学資保険が「おすすめしない」と言われる理由

子どもの学費を貯めるために学資保険に加入する人は少なくないと思いますが、学資保険は一部で「おすすめしない」という声も聞こえてきます。

なぜ、そんなことが言われるのか? 教育資金の準備は絶対に必要ながらも、「それに学資保険が適しているとは思わない」と言われる理由を解説します。

目次

マイナス金利の影響で期待できなくなった返戻率

学資保険に加入する理由としては、「貯金するよりも高い利回りが期待できる」ことにあるでしょう。しかし、マイナス金利政策の影響もあり、各社学資保険は保険料を値上げしましたので、以前に比べると返戻率は「実は」高くありません。

また、貯蓄性を求めるためには、総払込期間を短くする「短期払」で契約する必要がありますが、短い期間で保険料を払い終えようとする訳ですから、月々の保険料は高くなります。結果、家計によっては無茶な保険加入になってしまうこともあります。

インフレが進むと目標額を達成できなくなる

学資保険は、契約時に決められた保険料を決められた期間払い込み、決められた満期金を受け取る仕組みです。払込期間中、いくら世の中の経済情勢が変わろうとも、100万円なら100万円、200万円なら200万円と変わることはありません。

しかし経済情勢に応じて物価は変わるため、今の100万円と、数十年後の100万円とが同じ価値であるとは限らない訳です。

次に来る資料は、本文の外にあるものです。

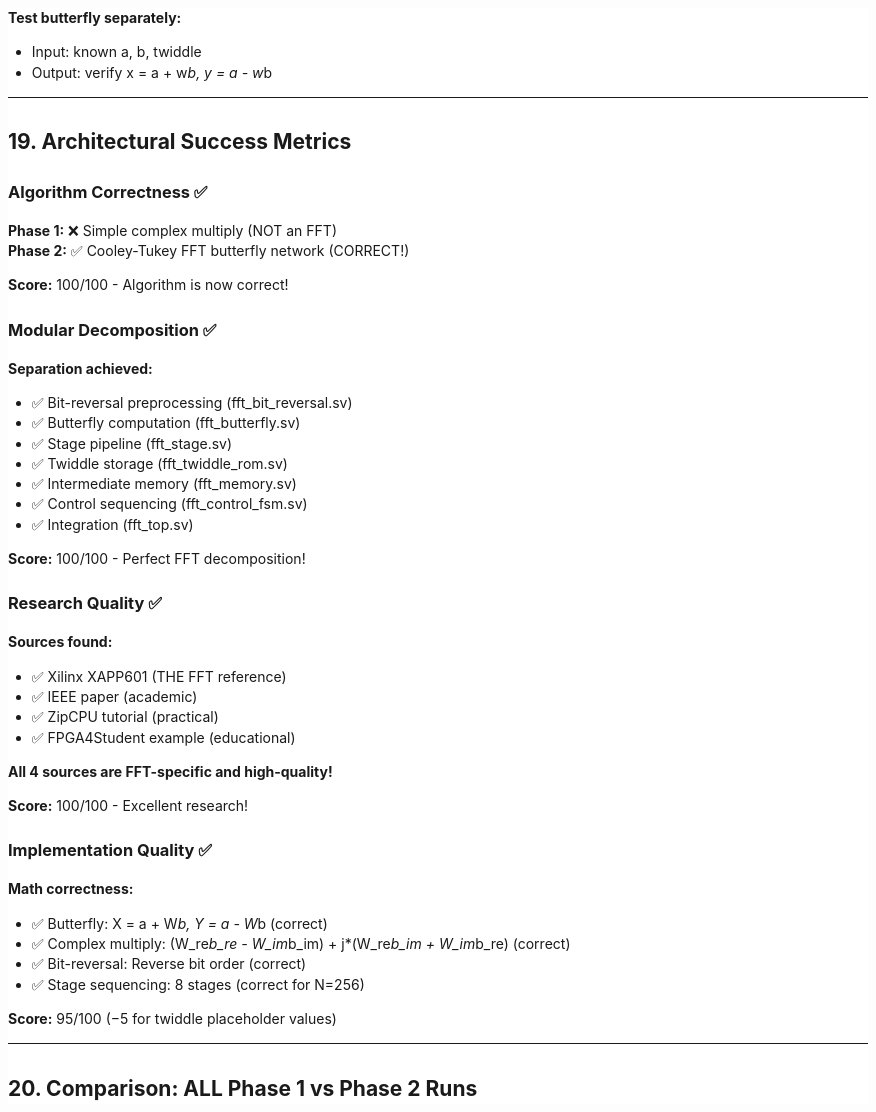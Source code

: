 **Test butterfly separately:**
- Input: known a, b, twiddle
- Output: verify x = a + w*b, y = a - w*b

---

## 19. Architectural Success Metrics

### Algorithm Correctness ✅

**Phase 1:** ❌ Simple complex multiply (NOT an FFT)  
**Phase 2:** ✅ Cooley-Tukey FFT butterfly network (CORRECT!)

**Score:** 100/100 - Algorithm is now correct!

### Modular Decomposition ✅

**Separation achieved:**
- ✅ Bit-reversal preprocessing (fft_bit_reversal.sv)
- ✅ Butterfly computation (fft_butterfly.sv)
- ✅ Stage pipeline (fft_stage.sv)
- ✅ Twiddle storage (fft_twiddle_rom.sv)
- ✅ Intermediate memory (fft_memory.sv)
- ✅ Control sequencing (fft_control_fsm.sv)
- ✅ Integration (fft_top.sv)

**Score:** 100/100 - Perfect FFT decomposition!

### Research Quality ✅

**Sources found:**
- ✅ Xilinx XAPP601 (THE FFT reference)
- ✅ IEEE paper (academic)
- ✅ ZipCPU tutorial (practical)
- ✅ FPGA4Student example (educational)

**All 4 sources are FFT-specific and high-quality!**

**Score:** 100/100 - Excellent research!

### Implementation Quality ✅

**Math correctness:**
- ✅ Butterfly: X = a + W*b, Y = a - W*b (correct)
- ✅ Complex multiply: (W_re*b_re - W_im*b_im) + j*(W_re*b_im + W_im*b_re) (correct)
- ✅ Bit-reversal: Reverse bit order (correct)
- ✅ Stage sequencing: 8 stages (correct for N=256)

**Score:** 95/100 (−5 for twiddle placeholder values)

---

## 20. Comparison: ALL Phase 1 vs Phase 2 Runs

大学の初年度納付金として足りるであろう 200万円の学資保険に加入したけど、 18年後は物価が 1.5倍になっていて、入学金や授業料も 1.5倍の 300万円に膨れ上がっている、という未来は十分あり得るのです。

つまり、契約時時点での返戻率は良くても、受け取れる満期金は同じのため、物価の上昇に対応できないという弱点があります。

お金の流動性が非常に低い

お金の「流動性」とは、「必要なときに現金化することができるか」ということです。

学資保険は決められた期間まで保険料を払い込むことで、保険金が約束されていますので、基本的に満期時にしかお金を受け取ることができません。途中で祝金を受け取るプランもありますが、任意のタイミングで現金化することはできません。

それでも「今必要だから」と、なんらかの理由で途中解約をすると、「解約返戻金」という形でそれまで払い込んだ額の一部を受け取ることはできるものの、ほぼ100%元本割れしてしまいます。

加えて、解約手続きをしても現金化するのには日数がかかりますので、流動性はやはり低いといえます。  

保障を充実させると元本割れになることもある

子どものための医療保障などの特約を付けて保障を手厚くすると、払い込んだ保険料のうち保障部分にお金が使われる訳ですから、利回りは下がり、元本割れになることがほとんどです。

おすすめ派の異論は「親の万一に備えられる」

以上のように、学資保険には不要論もあるのですが、もちろんメッリトもあります。

流動性は低い反面、簡単に解約できないので、貯蓄が苦手な人には強制貯蓄効果が期待できます。目標とする教育資金の全額を学資保険で賄うのではなく、残りは流動性のある貯蓄や他の金融商品で準備することで、お金が必要になったときも解約せずに対処できます。

また、契約者である親が死亡した場合、その後の保険料は免除され、予定していた祝金や満期金はプランどおり受け取れるという、学資保険ならではの保障も用意されています。

学資保険の特徴を理解し、家計の状況を考えながら加入すれば、学資保険も効果的に活用できる商品の一つになります。